The merge process causes the items in the buffer to move out of order, but since the values are unique we can just insertion sort them when we're finished merging the A blocks. And then we can just redistribute them back to where they belong in the array, which completes the sorting process.
So close, but...
That's essentially all there is to efficient in-place merging, but if you were to try to implement the above directly you'd run into a problem: how are we supposed to know which A block is the smallest, after we've already moved them out of order from rolling them through the B blocks? That information isn't stored anywhere at the moment, and since the A blocks might all have the same values we can't just compare them to each other to find the smallest one. We also can't allocate space to store this information since it'd ruin the point!
The next trick is to use another A block to store another set of unique values. While the first block is used as a buffer for the merging, these unique values will be used to "tag" each A block so we have some way of comparing them to determine their order. Once we pull out the unique values, loop over the remaining A blocks and swap the first value in each block with one of the unique values from this second buffer.
1. we already pulled out unique values for the first block, but now we need another one
[ 1 2 3 4 ] [ 1 1 2 3 ][ 4 5 5 5 ][ 5 5 5 6 ] [ 2 2 3 3 ][ 3 4 4 5 ][ 5 6 7 8 ][ 8 9 9 9 ][ 10 ]
^ ^
2. oops, we don't have enough unique values!
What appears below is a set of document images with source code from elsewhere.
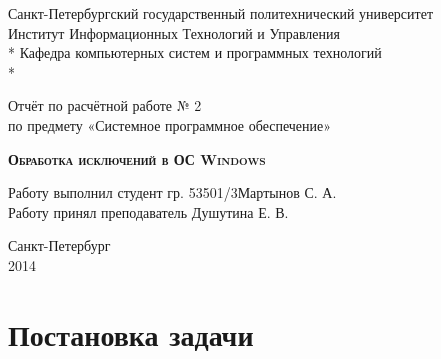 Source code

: \documentclass[a4paper, 12pt]{report}		%
\begin{document}
\begin{titlepage}
\thispagestyle{empty}

\begin{center}
Санкт-Петербургский государственный политехнический университет \\
Институт Информационных Технологий и Управления \\*
Кафедра компьютерных систем и программных технологий \\*
\hrulefill
\end{center}

\vspace{18em}

\begin{center}
\Large Отчёт по расчётной работе № 2 \\ по предмету «Системное программное обеспечение» \\
\end{center}

\vspace{1em}

\begin{center}
\textsc{\textbf{Обработка исключений в ОС Windows}}
\end{center}

\vspace{16em}

\begin{flushleft}
Работу выполнил студент гр. 53501/3\hrulefill Мартынов С. А. \\
\vspace{1.5em}
Работу принял преподаватель \hrulefill Душутина Е. В. \\
\end{flushleft}

\vspace{\fill}

\begin{center}
Санкт-Петербург \\
2014
\end{center}

\end{titlepage}
\setcounter{page}{2}
\tableofcontents

\chapter*{Постановка задачи}
\end{document}
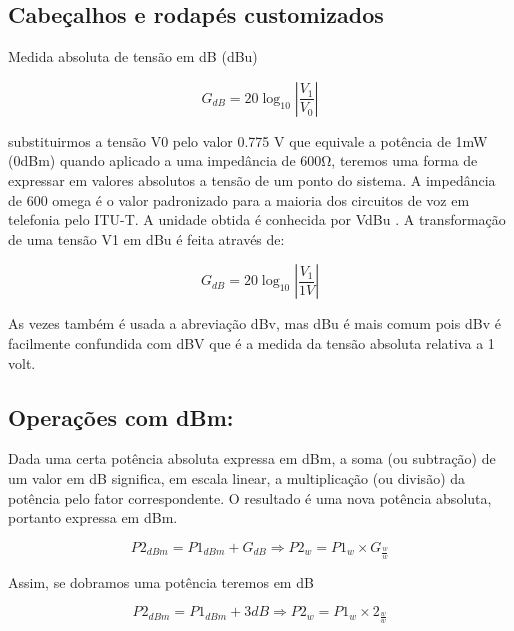 \documentclass[
	article,			%
	11pt,				%
	oneside,			%
	a4paper,			%
	english,			%
	brazil,				%
	sumario=tradicional
	]{abntex2}
\begin{document}
    
\subsection{Cabeçalhos e rodapés customizados}

    Medida absoluta de tensão em dB (dBu)
    
    \begin{equation}
         {\displaystyle G_{dB}} = 20\log_{10}|\frac{{\displaystyle V_{1}}}{{\displaystyle V_{0}}}|
    \end{equation}
    
    substituirmos a tensão V0
 pelo valor 0.775 V que equivale a potência
de 1mW (0dBm) quando aplicado a uma impedância de 600Ω, teremos
uma forma de expressar em valores absolutos a tensão de um ponto do
sistema. A impedância de 600 omega
é o valor padronizado para a maioria
dos circuitos de voz em telefonia pelo ITU-T. A unidade obtida é conhecida por VdBu . A transformação de uma tensão V1
 em dBu é feita
através de:

\begin{equation}
     {\displaystyle G_{dB}} = 20\log_{10}|\frac{{\displaystyle V_{1}}}{1V}|
\end{equation}

As vezes também é usada a abreviação dBv, mas dBu é mais comum
pois dBv é facilmente confundida com dBV que é a medida da tensão
absoluta relativa a 1 volt.


\subsection{Operações com dBm:
}
    Dada uma certa potência absoluta expressa em dBm, a soma (ou
    subtração) de um valor em dB significa, em escala linear, a multiplicação
    (ou divisão) da potência pelo fator correspondente. O resultado é uma
    nova potência absoluta, portanto expressa em dBm.

    \begin{equation}
        {\displaystyle P2_{dBm}} = {\displaystyle P1_{dBm}} + {\displaystyle G_{dB}} \Rightarrow {\displaystyle P2_{w}} = {\displaystyle P1_{w}} \times {\displaystyle G_{\frac{w}{w}}} 
    \end{equation}
    
    Assim, se dobramos uma potência teremos em dB

    \begin{equation}
        {\displaystyle P2_{dBm}} = {\displaystyle P1_{dBm}} + 3dB \Rightarrow {\displaystyle P2_{w}} = {\displaystyle P1_{w}} \times {\displaystyle 2_{\frac{w}{w}}} 
    \end{equation}
    
\end{document}
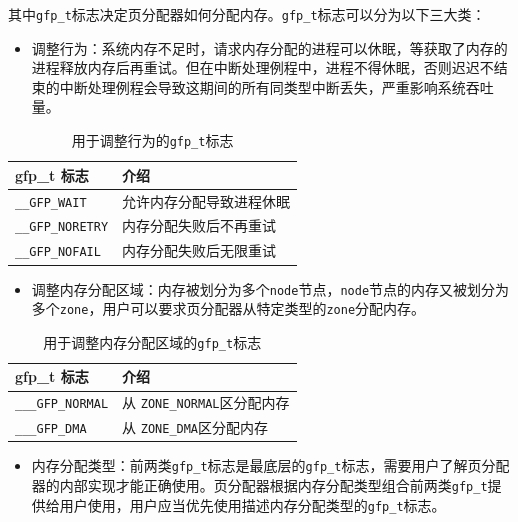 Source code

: \documentclass[AutoFakeBold]{LZUThesis}
\newcommand{\tightlist}{%
  \setlength{\itemsep}{0pt}\setlength{\parskip}{0pt}}
\begin{document}
\begin{sloppypar}
其中\texttt{gfp\_t}标志决定页分配器如何分配内存。\texttt{gfp\_t}标志可以分为以下三大类：

\begin{itemize}
\tightlist
\item
  调整行为：系统内存不足时，请求内存分配的进程可以休眠，等获取了内存的进程释放内存后再重试。但在中断处理例程中，进程不得休眠，否则迟迟不结束的中断处理例程会导致这期间的所有同类型中断丢失，严重影响系统吞吐量。
\end{itemize}

\begin{longtable}[htb]{@{}ll@{}}
\caption{用于调整行为的\texttt{gfp\_t}标志}\label{table:gfp-action-modifier} \\
\toprule\noalign{}
gfp\_t 标志 & 介绍 \\
\midrule\noalign{}
\endhead
\bottomrule\noalign{}
\endlastfoot
\texttt{\_\_GFP\_WAIT} & 允许内存分配导致进程休眠 \\
\texttt{\_\_GFP\_NORETRY} & 内存分配失败后不再重试 \\
\texttt{\_\_GFP\_NOFAIL} & 内存分配失败后无限重试 \\
\end{longtable}

\begin{itemize}
\tightlist
\item
  调整内存分配区域：内存被划分为多个\texttt{node}节点，\texttt{node}节点的内存又被划分为多个\texttt{zone}，用户可以要求页分配器从特定类型的\texttt{zone}分配内存。
\end{itemize}

\begin{longtable}[htb]{@{}ll@{}}
\caption{用于调整内存分配区域的\texttt{gfp\_t}标志}\label{table:gfp-zone-modifier} \\
\toprule\noalign{}
gfp\_t 标志 & 介绍 \\
\midrule\noalign{}
\endhead
\bottomrule\noalign{}
\endlastfoot
\texttt{\_\_\_GFP\_NORMAL} & 从 \texttt{ZONE\_NORMAL}区分配内存 \\
\texttt{\_\_\_GFP\_DMA} & 从 \texttt{ZONE\_DMA}区分配内存 \\
\end{longtable}

\begin{itemize}
\tightlist
\item
  内存分配类型：前两类\texttt{gfp\_t}标志是最底层的\texttt{gfp\_t}标志，需要用户了解页分配器的内部实现才能正确使用。页分配器根据内存分配类型组合前两类\texttt{gfp\_t}提供给用户使用，用户应当优先使用描述内存分配类型的\texttt{gfp\_t}标志。
\end{itemize}


\end{sloppypar}
\end{document}
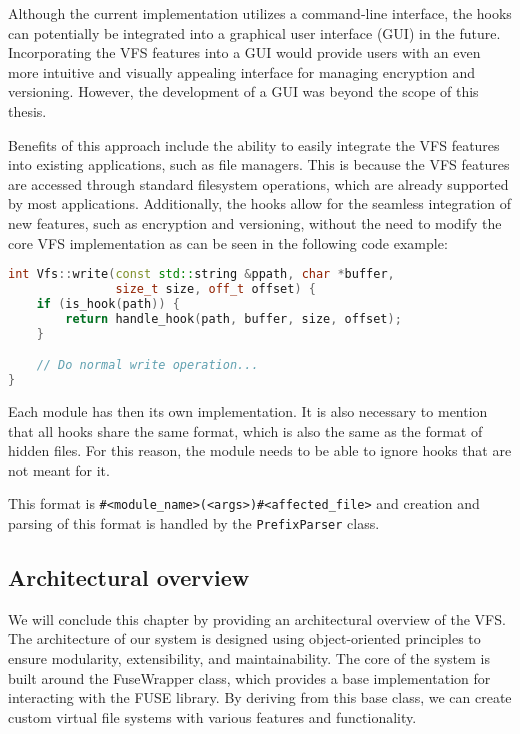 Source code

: Although the current implementation utilizes a command-line interface, the hooks can potentially be integrated into a graphical user interface (GUI) in the future.
Incorporating the VFS features into a GUI would provide users with an even more intuitive and visually appealing interface for managing encryption and versioning.
However, the development of a GUI was beyond the scope of this thesis.

Benefits of this approach include the ability to easily integrate the VFS features into existing applications, such as file managers.
This is because the VFS features are accessed through standard filesystem operations, which are already supported by most applications.
Additionally, the hooks allow for the seamless integration of new features, such as encryption and versioning, without the need to modify the core VFS implementation as can be seen in the following code example:

\begin{lstlisting}[language=c++, caption={Example of hook implementation}, basicstyle=\ttfamily\small]
int Vfs::write(const std::string &ppath, char *buffer,
               size_t size, off_t offset) {
    if (is_hook(path)) {
        return handle_hook(path, buffer, size, offset);
    }

    // Do normal write operation...
}
\end{lstlisting}

Each module has then its own implementation.
It is also necessary to mention that all hooks share the same format, which is also the same as the format of hidden files.
For this reason, the module needs to be able to ignore hooks that are not meant for it.

This format is \texttt{\#<module\_name>\-(<args>)\#<affected\_file>} and creation and parsing of this format is handled by the \texttt{PrefixParser} class.

\subsection{Architectural overview}\label{subsec:overview}

We will conclude this chapter by providing an architectural overview of the VFS\@.
The architecture of our system is designed using object-oriented principles to ensure modularity, extensibility, and maintainability.
The core of the system is built around the FuseWrapper class, which provides a base implementation for interacting with the FUSE library.
By deriving from this base class, we can create custom virtual file systems with various features and functionality.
Fortunately we can use B just as well:
[ 1 2 3 4 ] [ 1 1 2 3 ][ 4 5 5 5 ][ 5 5 5 6 ] [ 2 2 3 3 ][ 3 4 4 5 ][ 5 6 7 8 ][ 8 9 9 9 ][ 10 ]
^ ^ ^ ^
3. notice that the last B block was resized, to make room for this reserved block
[ 1 2 3 4 ] [ 1 1 2 3 ][ 4 5 5 5 ][ 5 5 5 6 ] [ 2 2 3 3 ][ 3 4 4 5 ][ 5 6 8 9 ][ 9 ] [ 7 8 9 10 ]
4. anyway, now tag the A blocks with these unique values, by swapping the first value with one from the buffer
[ 1 2 3 4 ] [ 1 1 2 3 ][ 4 5 5 5 ][ 5 5 5 6 ] [ 2 2 3 3 ][ 3 4 4 5 ][ 5 6 8 9 ][ 9 ] [ 7 8 9 10 ]
^ ^ ^ ^ ^ ^
5. all done!
[ 1 2 3 4 ] [ 7 1 2 3 ][ 8 5 5 5 ][ 9 5 5 6 ] [ 2 2 3 3 ][ 3 4 4 5 ][ 5 6 8 9 ][ 9 ] [ 1 4 5 10 ]
^ ^ ^ ^ ^ ^
Since the first value of each block is needed to decide where to drop an A block behind – A[first] <= B[last] – the value will need to be read from the second internal buffer since it was swapped over to there. The first minimum A block is at index 0 in the buffer, the next smallest is at index 1, etc.
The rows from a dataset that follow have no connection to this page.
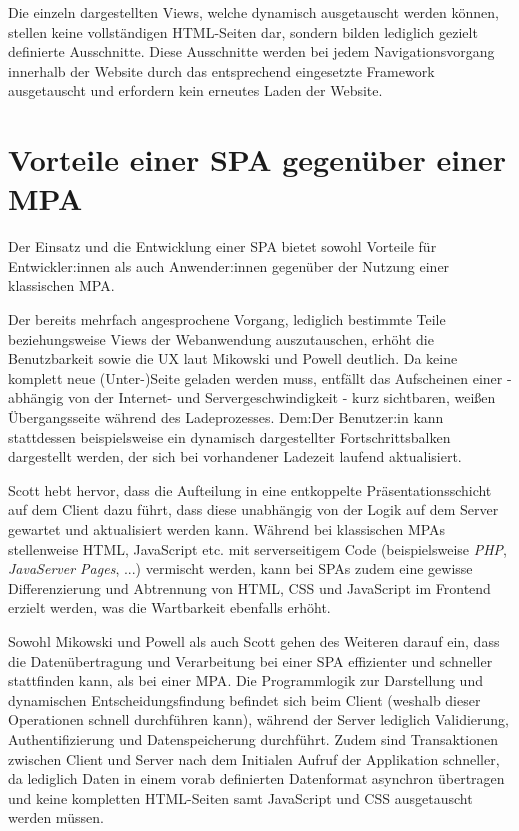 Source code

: \documentclass[a4paper,12pt,twoside]{scrreprt}
\begin{document}
\medskip

Die einzeln dargestellten Views, welche dynamisch ausgetauscht werden können, stellen keine vollständigen HTML-Seiten dar, sondern bilden lediglich gezielt definierte Ausschnitte. Diese Ausschnitte werden bei jedem Navigationsvorgang innerhalb der Website durch das entsprechend eingesetzte Framework ausgetauscht und erfordern kein erneutes Laden der Website. \parencite[][Seite 10f.]{scott_spa_2015}

\section{Vorteile einer \acs{SPA} gegenüber einer \acs{MPA}}
\label{sec:vorteile-spa-mpa}
Der Einsatz und die Entwicklung einer \ac{SPA} bietet sowohl Vorteile für Entwickler:innen als auch Anwender:innen gegenüber der Nutzung einer klassischen \ac{MPA}.

Der bereits mehrfach angesprochene Vorgang, lediglich bestimmte Teile beziehungsweise Views der Webanwendung auszutauschen, erhöht die Benutzbarkeit sowie die \ac{UX} laut Mikowski und Powell deutlich. Da keine komplett neue (Unter-)Seite geladen werden muss, entfällt das Aufscheinen einer - abhängig von der Internet- und Servergeschwindigkeit - kurz sichtbaren, weißen Übergangsseite während des Ladeprozesses. Dem:Der Benutzer:in kann stattdessen beispielsweise ein dynamisch dargestellter Fortschrittsbalken dargestellt werden, der sich bei vorhandener Ladezeit laufend aktualisiert. \parencite[][Seite 20]{mikowski_single_2013}

Scott hebt hervor, dass die Aufteilung in eine entkoppelte Präsentationsschicht auf dem Client dazu führt, dass diese unabhängig von der Logik auf dem Server gewartet und aktualisiert werden kann. Während bei klassischen \acsp{MPA} stellenweise HTML, JavaScript etc. mit serverseitigem Code (beispielsweise \textit{PHP}, \textit{JavaServer Pages}, ...) vermischt werden, kann bei \acsp{SPA} zudem eine gewisse Differenzierung und Abtrennung von HTML, \ac{CSS} und JavaScript im Frontend erzielt werden, was die Wartbarkeit ebenfalls erhöht. \parencite[][Seite 13]{scott_spa_2015}

\newpage

Sowohl Mikowski und Powell als auch Scott gehen des Weiteren darauf ein, dass die Datenübertragung und Verarbeitung bei einer \ac{SPA} effizienter und schneller stattfinden kann, als bei einer \ac{MPA}. Die Programmlogik zur Darstellung und dynamischen Entscheidungsfindung befindet sich beim Client (weshalb dieser Operationen schnell durchführen kann), während der Server lediglich Validierung, Authentifizierung und Datenspeicherung durchführt. \parencite[][Seite 20]{mikowski_single_2013} Zudem sind Transaktionen zwischen Client und Server nach dem Initialen Aufruf der Applikation schneller, da lediglich Daten in einem vorab definierten Datenformat asynchron übertragen und keine kompletten HTML-Seiten samt JavaScript und \ac{CSS} ausgetauscht werden müssen. \parencite[][Seite 13]{scott_spa_2015}
\end{document}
Anyway, when we go to merge an A block with the B values that follow it, just swap the first value in the A block back with its actual value in the buffer, so the original data is restored. Unlike the first buffer, the values in this one will still be in order by the time we're finished, so we never need to sort this section. The values will need to be redistributed into the merged array when we're finished, exactly the same as with the first block.
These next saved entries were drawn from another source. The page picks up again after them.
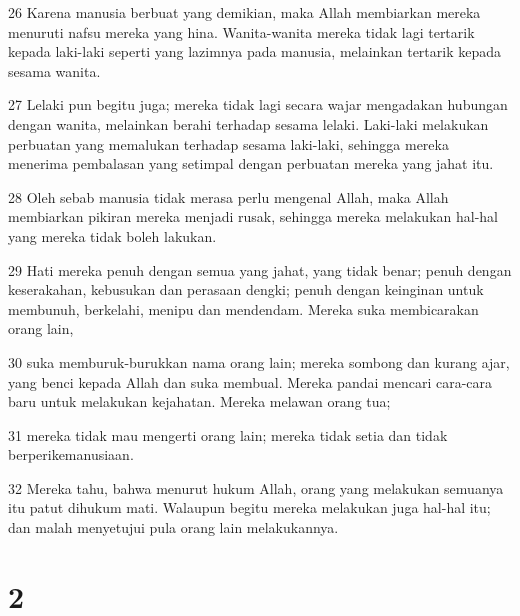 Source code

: \par 26 Karena manusia berbuat yang demikian, maka Allah membiarkan mereka menuruti nafsu mereka yang hina. Wanita-wanita mereka tidak lagi tertarik kepada laki-laki seperti yang lazimnya pada manusia, melainkan tertarik kepada sesama wanita.
\par 27 Lelaki pun begitu juga; mereka tidak lagi secara wajar mengadakan hubungan dengan wanita, melainkan berahi terhadap sesama lelaki. Laki-laki melakukan perbuatan yang memalukan terhadap sesama laki-laki, sehingga mereka menerima pembalasan yang setimpal dengan perbuatan mereka yang jahat itu.
\par 28 Oleh sebab manusia tidak merasa perlu mengenal Allah, maka Allah membiarkan pikiran mereka menjadi rusak, sehingga mereka melakukan hal-hal yang mereka tidak boleh lakukan.
\par 29 Hati mereka penuh dengan semua yang jahat, yang tidak benar; penuh dengan keserakahan, kebusukan dan perasaan dengki; penuh dengan keinginan untuk membunuh, berkelahi, menipu dan mendendam. Mereka suka membicarakan orang lain,
\par 30 suka memburuk-burukkan nama orang lain; mereka sombong dan kurang ajar, yang benci kepada Allah dan suka membual. Mereka pandai mencari cara-cara baru untuk melakukan kejahatan. Mereka melawan orang tua;
\par 31 mereka tidak mau mengerti orang lain; mereka tidak setia dan tidak berperikemanusiaan.
\par 32 Mereka tahu, bahwa menurut hukum Allah, orang yang melakukan semuanya itu patut dihukum mati. Walaupun begitu mereka melakukan juga hal-hal itu; dan malah menyetujui pula orang lain melakukannya.

\chapter{2}

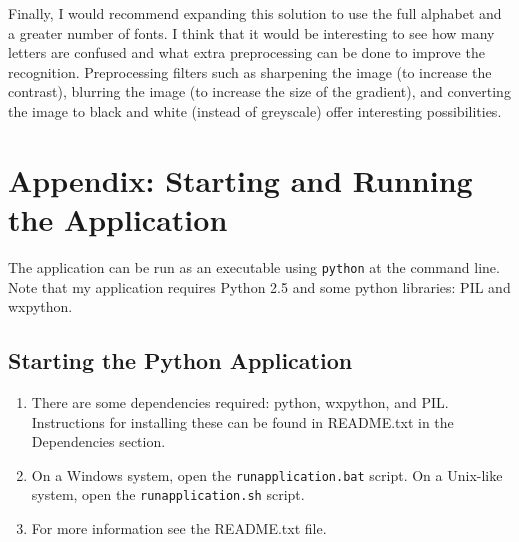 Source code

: \documentclass[12pt,letterpaper,oneside]{report}
\newcommand \code[1]{\texttt{#1}}
\begin{document}
Finally, I would recommend expanding this solution to use the full alphabet and a greater number of fonts. I think that it would be interesting to see how many letters are confused and what extra preprocessing can be done to improve the recognition. Preprocessing filters such as sharpening the image (to increase the contrast), blurring the image (to increase the size of the gradient), and converting the image to black and white (instead of greyscale) offer interesting possibilities.

\clearpage
\section{Appendix: Starting and Running the Application}\label{apx:running}
The application can be run as an executable using \texttt{python} at the command line.
Note that my application requires Python 2.5 and some python libraries: PIL and wxpython.

\subsection{Starting the Python Application}
\begin{enumerate}
  \item There are some dependencies required: python, wxpython, and PIL. Instructions for installing these can be found in README.txt in the Dependencies section.
  \item On a Windows system, open the \code{runapplication.bat} script. On a
      Unix-like system, open the \code{runapplication.sh} script.
  \item For more information see the README.txt file.
\end{enumerate}

%
\end{document}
And of course once the smallest A block is dropped behind, you can find the new smallest A block by looping over the first values in the remaining A blocks and find the smallest one.
Wait, another question: how do we "pull out" these unique values, without it being an n^2 operation?
With rotations, of course! The first step is to count out the unique values we've found:
1. let's say we need to find 5 unique values for our buffer
[0 0 0 1 1 2 3 3 3 4 4 5 6 6 6 6 6 7 7 8 9 ... ]
1 2 3 4 5
If we find enough values, we would then stop there and start rotating at that index:
2. we need to rotate this 4 to be next to the 3
[0 0 0 1 1 2 3 [3 3 4] 4 5 6 6 6 6 6 7 7 8 9 ... ]
^
[0 0 0 1 1 2 3 [4 3 3] 4 5 6 6 6 6 6 7 7 8 9 ... ]
^
|___ like so
3. now rotate [3 4] to be next to the 2 (wait, it's already there!)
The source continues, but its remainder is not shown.